Supplementary Fig. 4 The development of the computational filters.

(a) The distribution of clustered sites across different C-cutoffs. Here we used one sample as an example to illustrate how to determine the C-cutoff filter based on the Gini coefficient. One HeLa cell sample from Yang et al. was re-analyzed using our computational pipeline. The number of sites per gene called using different C-cutoffs was shown, along with the Gini coefficient. In this sample, the Gini coefficient determined C-cutoff was 3 because it is the largest C-cutoff where the corresponding Gini coefficient is < 0.15. (b) Examples of false positive sites that were removed by C-cutoff filter. After applying the C-cutoff filter, the minimal frequencies of these two sites were < 0.1 and therefore were removed. The sites from one HeLa cell sample of Yang et al. and one mouse muscle sample in this study were shown. Base count of sequenced Cs or Ts (y axis) and the C-content of the corresponding reads (x axis) were shown. C-content is defined as the number of Cs in a given read. The Gini coefficient determined C-cutoffs are 3 in both samples. (c) Examples of false positive sites that were removed by signal ratio filter. (d) Examples of high-confidence sites.

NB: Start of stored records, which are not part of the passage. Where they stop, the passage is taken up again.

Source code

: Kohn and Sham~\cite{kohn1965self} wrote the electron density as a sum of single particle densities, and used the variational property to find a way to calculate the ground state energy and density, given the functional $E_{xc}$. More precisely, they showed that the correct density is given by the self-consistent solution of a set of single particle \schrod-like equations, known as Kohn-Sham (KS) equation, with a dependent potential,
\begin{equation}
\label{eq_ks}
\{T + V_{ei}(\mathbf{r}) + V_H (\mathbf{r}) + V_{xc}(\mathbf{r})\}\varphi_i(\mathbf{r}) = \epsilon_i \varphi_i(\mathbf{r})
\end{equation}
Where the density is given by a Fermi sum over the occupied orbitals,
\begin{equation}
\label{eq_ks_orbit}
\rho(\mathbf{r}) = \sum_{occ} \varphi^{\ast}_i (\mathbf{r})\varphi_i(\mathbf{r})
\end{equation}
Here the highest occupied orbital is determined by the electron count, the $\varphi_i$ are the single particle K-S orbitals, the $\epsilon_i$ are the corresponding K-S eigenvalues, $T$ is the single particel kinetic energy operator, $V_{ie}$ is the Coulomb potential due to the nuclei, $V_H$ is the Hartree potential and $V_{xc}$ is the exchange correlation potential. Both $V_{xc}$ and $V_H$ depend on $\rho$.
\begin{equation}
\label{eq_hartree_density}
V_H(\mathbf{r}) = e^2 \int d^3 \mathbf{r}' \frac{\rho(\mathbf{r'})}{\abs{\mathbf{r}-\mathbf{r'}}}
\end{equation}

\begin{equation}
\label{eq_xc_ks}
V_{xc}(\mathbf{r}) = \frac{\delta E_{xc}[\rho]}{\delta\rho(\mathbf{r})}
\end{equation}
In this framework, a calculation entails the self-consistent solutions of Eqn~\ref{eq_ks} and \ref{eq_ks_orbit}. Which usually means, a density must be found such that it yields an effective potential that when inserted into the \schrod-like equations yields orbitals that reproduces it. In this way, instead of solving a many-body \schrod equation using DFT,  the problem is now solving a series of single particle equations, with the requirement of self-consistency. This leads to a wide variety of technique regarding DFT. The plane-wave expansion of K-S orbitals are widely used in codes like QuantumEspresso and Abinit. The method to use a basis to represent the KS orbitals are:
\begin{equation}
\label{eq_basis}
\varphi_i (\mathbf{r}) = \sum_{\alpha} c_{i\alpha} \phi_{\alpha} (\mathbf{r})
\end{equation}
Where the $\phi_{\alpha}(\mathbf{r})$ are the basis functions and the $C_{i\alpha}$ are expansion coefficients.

Reads covering these two sites only contain 0–3 Cs. (e) Outline of the filtering procedure applied in our computational pipeline. Red numbers describe the number of sites that remained after each filtering step. The proportions of sites that with significantly decreased m5C levels (p < 0.05, two-sided Fisher’s exact test) upon NSUN2 knockdown after each filtering step are given in parentheses. These numbers are for the HeLa cells BS-seq data with two biological replicates. The sites shown in filtering step 1 to 6 were the union of the two replicates. (f) The relationship between the cluster status of the sites and the proportion of the sites with decreased m5C levels upon NSUN2 knockdown in HeLa cells. The cluster degree of m5C sites called with different C-cutoffs was shown as a barplot. The proportions of the sites with significantly decreased (p < 0.05, two-sided Fisher’s exact test) m5C levels in the knockdown sample were shown as a line plot.

Supplementary Fig. 5 Only NSUN2 regulates the mRNA m5C in HeLa cells.

(a) The expression levels of NSUN methyltransferase family and DNMT2 in HeLa cells. Data was obtained from the Human Protein Atlas (https://www.proteinatlas.org). (b) Comparison of the expression levels of NSUN2, NSUN3, NSUN4 and NSUN6 in control and knockdown samples. mRNA expression was measured using RT-PCR. Three technical replicates were performed. P-values were calculated using two-sided Student’s t-test: () P < 0.01; () P < 0.001. Error bars denote standard deviation. (c) Western blot analysis of NSUN2, NSUN4 and NSUN6 upon siRNA knockdown. NSUN3 data was not shown because the NSUN3 antibody does not work. (d) Boxplot showing m5C level between control and knockdown HeLa cells. m5C sites identified in the control sample were used for analysis. Box boundaries represent 25th and 75th percentiles; center line represents the median; whiskers indicate ± 1.5 × IQR.

Supplementary Fig. 6 tRNA contamination does not affect the identification of mRNA m5C sites.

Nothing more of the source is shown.